Task description ▸ In the material below, find the line containing "3. [Two sum" and the line containing "4. [Sort 0,1", then reproduce exactly both of them and every line between, and nothing else.

- - - - -

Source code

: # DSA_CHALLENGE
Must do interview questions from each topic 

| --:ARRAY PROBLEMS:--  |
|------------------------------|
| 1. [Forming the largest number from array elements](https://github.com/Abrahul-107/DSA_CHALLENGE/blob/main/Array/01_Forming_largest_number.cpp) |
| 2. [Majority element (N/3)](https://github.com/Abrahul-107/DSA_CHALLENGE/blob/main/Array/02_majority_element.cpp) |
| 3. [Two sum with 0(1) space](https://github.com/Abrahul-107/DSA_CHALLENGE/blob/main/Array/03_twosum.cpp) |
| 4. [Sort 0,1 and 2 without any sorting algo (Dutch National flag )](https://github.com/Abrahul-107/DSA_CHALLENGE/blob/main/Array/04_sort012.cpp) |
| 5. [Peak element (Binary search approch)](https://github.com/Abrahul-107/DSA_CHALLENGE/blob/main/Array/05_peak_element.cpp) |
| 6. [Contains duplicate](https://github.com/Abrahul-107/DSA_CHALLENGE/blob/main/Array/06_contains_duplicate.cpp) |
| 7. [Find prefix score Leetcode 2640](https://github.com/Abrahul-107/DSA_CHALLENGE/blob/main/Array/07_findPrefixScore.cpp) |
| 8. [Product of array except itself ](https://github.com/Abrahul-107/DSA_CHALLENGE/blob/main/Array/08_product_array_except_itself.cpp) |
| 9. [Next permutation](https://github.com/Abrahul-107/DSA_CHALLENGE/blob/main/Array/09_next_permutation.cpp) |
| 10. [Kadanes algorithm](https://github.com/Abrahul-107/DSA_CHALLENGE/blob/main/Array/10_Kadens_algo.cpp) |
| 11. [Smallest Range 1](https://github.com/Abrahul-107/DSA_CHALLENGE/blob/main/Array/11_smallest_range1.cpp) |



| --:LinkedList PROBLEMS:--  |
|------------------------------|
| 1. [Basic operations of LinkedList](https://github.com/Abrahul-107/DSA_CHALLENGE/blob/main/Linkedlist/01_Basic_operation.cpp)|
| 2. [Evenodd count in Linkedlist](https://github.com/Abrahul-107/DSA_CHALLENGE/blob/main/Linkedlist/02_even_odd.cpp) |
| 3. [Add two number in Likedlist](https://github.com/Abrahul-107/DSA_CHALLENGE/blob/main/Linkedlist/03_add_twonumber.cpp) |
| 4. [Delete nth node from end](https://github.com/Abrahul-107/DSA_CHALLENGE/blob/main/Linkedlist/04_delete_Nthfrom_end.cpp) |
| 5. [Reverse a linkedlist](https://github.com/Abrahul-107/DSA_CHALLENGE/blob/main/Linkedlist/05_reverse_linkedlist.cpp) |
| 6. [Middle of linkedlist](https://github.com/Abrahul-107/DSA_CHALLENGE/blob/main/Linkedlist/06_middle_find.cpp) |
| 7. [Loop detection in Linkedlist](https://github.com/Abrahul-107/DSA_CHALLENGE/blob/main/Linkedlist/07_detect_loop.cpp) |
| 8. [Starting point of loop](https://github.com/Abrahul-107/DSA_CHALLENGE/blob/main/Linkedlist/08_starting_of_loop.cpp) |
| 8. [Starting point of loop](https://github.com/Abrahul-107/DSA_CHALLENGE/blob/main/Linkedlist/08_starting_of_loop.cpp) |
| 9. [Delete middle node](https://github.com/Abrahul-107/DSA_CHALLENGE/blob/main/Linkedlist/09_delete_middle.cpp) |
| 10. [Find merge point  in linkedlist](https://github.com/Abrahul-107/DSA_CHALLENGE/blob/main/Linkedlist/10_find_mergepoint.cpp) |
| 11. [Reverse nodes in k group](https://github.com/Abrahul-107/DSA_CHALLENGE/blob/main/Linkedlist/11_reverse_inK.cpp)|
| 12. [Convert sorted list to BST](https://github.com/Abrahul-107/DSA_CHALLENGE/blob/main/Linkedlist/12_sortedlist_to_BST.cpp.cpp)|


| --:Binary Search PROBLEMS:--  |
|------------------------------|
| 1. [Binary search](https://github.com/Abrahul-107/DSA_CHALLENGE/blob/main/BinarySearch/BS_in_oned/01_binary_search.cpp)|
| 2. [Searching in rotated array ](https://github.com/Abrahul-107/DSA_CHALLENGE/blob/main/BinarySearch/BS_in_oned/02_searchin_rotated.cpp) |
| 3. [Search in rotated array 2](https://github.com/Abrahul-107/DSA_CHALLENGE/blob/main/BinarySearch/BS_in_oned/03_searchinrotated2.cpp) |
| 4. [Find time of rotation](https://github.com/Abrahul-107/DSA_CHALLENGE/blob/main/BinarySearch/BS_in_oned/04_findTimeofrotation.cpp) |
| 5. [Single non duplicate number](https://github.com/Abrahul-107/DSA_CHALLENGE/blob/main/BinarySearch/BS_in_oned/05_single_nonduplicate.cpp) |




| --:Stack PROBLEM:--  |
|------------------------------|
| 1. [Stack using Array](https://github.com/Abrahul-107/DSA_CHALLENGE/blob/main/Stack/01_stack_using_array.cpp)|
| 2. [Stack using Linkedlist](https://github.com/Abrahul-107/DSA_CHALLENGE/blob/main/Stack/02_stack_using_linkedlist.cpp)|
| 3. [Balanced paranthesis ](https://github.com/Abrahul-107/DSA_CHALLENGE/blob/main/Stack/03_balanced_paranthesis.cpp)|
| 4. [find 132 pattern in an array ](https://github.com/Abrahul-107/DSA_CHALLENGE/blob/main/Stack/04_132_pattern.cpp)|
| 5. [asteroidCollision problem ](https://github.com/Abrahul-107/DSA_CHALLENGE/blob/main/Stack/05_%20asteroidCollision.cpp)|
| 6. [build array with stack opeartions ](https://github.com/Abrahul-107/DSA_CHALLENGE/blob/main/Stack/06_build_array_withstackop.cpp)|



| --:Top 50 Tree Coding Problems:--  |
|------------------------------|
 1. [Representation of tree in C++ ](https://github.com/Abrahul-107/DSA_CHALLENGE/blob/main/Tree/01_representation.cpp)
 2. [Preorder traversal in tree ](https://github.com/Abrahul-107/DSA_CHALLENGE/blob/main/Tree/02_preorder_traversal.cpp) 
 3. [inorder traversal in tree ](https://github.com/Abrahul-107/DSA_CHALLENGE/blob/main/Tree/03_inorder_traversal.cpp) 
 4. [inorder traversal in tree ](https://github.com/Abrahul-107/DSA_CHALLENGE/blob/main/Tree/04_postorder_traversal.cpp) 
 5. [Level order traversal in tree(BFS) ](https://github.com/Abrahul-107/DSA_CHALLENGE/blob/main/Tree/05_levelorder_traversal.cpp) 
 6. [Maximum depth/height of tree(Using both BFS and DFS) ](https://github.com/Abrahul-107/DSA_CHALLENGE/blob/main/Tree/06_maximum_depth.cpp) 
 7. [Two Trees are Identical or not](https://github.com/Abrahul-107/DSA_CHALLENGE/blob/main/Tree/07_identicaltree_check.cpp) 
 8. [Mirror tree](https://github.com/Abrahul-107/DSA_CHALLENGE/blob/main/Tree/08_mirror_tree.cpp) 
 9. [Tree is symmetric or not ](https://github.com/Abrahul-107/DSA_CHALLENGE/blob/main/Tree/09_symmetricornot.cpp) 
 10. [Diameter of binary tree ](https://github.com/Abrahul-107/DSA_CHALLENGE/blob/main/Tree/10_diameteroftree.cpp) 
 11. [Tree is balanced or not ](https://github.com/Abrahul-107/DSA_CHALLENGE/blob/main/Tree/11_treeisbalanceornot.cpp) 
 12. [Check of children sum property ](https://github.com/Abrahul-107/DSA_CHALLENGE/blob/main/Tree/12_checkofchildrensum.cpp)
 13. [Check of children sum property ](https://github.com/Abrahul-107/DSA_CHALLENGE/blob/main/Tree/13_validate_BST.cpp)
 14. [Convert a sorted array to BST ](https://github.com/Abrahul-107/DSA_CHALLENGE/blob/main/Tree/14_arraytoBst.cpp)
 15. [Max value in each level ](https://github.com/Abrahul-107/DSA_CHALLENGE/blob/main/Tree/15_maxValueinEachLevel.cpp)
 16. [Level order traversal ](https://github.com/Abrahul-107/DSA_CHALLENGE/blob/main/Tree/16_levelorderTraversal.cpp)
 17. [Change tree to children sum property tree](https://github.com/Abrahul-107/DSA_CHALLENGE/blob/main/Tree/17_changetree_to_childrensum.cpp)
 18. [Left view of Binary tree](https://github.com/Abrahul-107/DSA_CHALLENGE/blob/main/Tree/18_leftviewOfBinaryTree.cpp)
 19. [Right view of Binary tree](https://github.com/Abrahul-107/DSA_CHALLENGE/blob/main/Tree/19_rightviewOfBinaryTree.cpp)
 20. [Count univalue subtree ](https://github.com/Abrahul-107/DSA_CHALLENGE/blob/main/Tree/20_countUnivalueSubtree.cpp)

- - - - -

Result of the exercise ▸
| 3. [Two sum with 0(1) space](https://github.com/Abrahul-107/DSA_CHALLENGE/blob/main/Array/03_twosum.cpp) |
| 4. [Sort 0,1 and 2 without any sorting algo (Dutch National flag )](https://github.com/Abrahul-107/DSA_CHALLENGE/blob/main/Array/04_sort012.cpp) |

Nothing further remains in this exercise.